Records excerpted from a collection

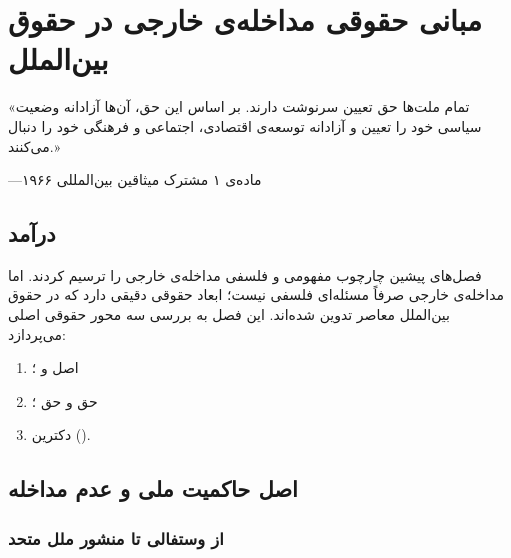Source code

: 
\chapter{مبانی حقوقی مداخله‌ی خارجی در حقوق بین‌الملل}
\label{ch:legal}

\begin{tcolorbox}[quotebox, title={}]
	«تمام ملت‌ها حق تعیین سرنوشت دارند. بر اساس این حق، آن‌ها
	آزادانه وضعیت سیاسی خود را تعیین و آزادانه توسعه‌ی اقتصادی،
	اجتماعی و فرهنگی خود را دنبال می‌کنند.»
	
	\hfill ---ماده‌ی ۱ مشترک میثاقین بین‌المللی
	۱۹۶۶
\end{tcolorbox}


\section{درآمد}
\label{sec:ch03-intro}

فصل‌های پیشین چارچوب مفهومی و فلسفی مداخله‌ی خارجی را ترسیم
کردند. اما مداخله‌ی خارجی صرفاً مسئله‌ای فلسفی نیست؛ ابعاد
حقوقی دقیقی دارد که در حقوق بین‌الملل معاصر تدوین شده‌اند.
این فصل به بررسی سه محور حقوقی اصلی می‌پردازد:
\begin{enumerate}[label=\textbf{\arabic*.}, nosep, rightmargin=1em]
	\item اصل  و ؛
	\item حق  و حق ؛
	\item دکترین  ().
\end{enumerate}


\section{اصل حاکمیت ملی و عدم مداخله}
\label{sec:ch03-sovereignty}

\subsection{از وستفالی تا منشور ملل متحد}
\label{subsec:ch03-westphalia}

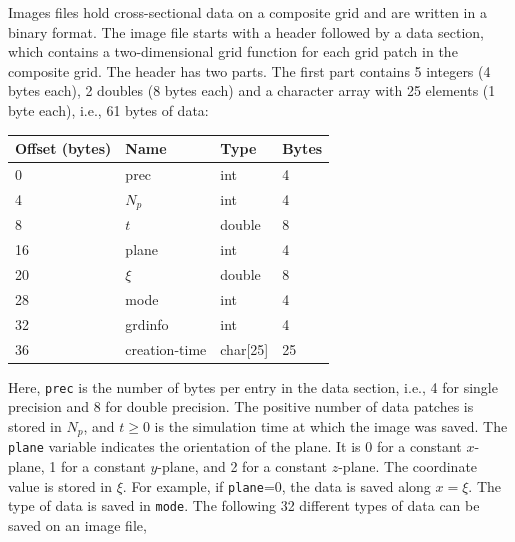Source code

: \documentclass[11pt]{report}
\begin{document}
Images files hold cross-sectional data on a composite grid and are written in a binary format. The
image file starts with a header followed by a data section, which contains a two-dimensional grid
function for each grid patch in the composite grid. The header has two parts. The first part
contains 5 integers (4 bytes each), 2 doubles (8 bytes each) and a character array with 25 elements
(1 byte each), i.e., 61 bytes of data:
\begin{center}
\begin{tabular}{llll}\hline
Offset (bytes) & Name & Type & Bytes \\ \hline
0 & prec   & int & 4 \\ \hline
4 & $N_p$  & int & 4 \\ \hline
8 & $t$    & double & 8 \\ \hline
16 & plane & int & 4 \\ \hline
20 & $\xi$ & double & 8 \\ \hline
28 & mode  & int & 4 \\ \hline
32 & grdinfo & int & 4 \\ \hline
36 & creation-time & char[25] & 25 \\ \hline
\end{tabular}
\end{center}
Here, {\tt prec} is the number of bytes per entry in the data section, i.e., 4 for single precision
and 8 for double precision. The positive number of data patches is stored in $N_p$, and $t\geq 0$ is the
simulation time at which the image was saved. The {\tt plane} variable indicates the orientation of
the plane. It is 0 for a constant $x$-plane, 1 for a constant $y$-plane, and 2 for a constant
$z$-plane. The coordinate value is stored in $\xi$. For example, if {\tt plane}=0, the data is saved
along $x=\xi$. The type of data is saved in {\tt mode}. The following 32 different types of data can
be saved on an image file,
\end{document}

...

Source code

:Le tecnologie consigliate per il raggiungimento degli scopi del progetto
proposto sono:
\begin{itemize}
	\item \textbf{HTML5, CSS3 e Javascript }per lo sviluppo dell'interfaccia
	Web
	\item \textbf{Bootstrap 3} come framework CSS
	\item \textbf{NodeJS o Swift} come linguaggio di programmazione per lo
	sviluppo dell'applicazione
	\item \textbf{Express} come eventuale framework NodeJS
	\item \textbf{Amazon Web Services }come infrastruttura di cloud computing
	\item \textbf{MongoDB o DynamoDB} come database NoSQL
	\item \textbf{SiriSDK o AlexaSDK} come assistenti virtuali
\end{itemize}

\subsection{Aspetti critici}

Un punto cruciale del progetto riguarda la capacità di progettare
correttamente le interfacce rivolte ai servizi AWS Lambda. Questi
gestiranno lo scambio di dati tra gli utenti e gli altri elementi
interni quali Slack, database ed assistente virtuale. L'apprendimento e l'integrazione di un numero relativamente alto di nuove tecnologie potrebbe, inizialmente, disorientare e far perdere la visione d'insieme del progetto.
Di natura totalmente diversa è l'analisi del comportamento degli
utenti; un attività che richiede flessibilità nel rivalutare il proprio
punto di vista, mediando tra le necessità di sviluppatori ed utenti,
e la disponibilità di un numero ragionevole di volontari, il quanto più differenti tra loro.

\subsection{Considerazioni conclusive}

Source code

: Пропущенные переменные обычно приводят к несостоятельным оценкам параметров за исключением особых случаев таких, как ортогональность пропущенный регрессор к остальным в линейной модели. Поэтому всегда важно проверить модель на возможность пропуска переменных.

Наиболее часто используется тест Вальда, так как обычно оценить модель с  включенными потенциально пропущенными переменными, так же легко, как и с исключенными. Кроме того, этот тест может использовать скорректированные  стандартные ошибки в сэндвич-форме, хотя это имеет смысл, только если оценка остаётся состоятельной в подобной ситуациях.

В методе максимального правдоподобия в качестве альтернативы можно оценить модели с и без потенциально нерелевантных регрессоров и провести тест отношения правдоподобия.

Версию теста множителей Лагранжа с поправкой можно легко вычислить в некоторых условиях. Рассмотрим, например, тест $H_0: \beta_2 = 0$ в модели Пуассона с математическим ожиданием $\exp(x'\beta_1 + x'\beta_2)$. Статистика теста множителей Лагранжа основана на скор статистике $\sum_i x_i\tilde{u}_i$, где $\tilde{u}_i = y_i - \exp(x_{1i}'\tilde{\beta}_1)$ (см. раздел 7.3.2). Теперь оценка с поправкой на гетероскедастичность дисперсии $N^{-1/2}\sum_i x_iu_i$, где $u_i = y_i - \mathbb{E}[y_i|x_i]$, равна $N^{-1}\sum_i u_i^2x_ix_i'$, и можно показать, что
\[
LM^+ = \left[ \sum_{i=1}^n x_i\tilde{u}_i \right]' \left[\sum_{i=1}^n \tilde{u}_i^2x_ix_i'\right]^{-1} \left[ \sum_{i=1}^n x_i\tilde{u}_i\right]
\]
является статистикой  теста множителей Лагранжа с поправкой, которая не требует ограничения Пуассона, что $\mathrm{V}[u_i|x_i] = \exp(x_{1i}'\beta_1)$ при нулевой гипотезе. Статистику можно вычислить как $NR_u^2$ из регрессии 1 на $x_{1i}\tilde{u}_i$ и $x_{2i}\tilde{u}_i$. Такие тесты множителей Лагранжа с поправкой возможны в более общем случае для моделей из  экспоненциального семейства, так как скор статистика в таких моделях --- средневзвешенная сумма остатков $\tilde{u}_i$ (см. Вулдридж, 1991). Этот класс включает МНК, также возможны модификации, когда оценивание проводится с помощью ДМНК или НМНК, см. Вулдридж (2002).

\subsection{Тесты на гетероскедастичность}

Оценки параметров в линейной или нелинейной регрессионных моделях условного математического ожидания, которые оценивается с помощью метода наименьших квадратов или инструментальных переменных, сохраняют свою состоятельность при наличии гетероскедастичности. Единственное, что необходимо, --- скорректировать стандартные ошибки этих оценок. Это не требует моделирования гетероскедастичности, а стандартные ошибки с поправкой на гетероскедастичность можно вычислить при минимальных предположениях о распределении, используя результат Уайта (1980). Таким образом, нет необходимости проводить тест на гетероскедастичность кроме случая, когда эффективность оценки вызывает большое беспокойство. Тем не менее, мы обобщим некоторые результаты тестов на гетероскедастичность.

Exercise description
Where a line in the records above contains the string "mode", copy that line.

Result of this task
28 & mode  & int & 4 \\ \hline
along $x=\xi$. The type of data is saved in {\tt mode}. The following 32 different types of data can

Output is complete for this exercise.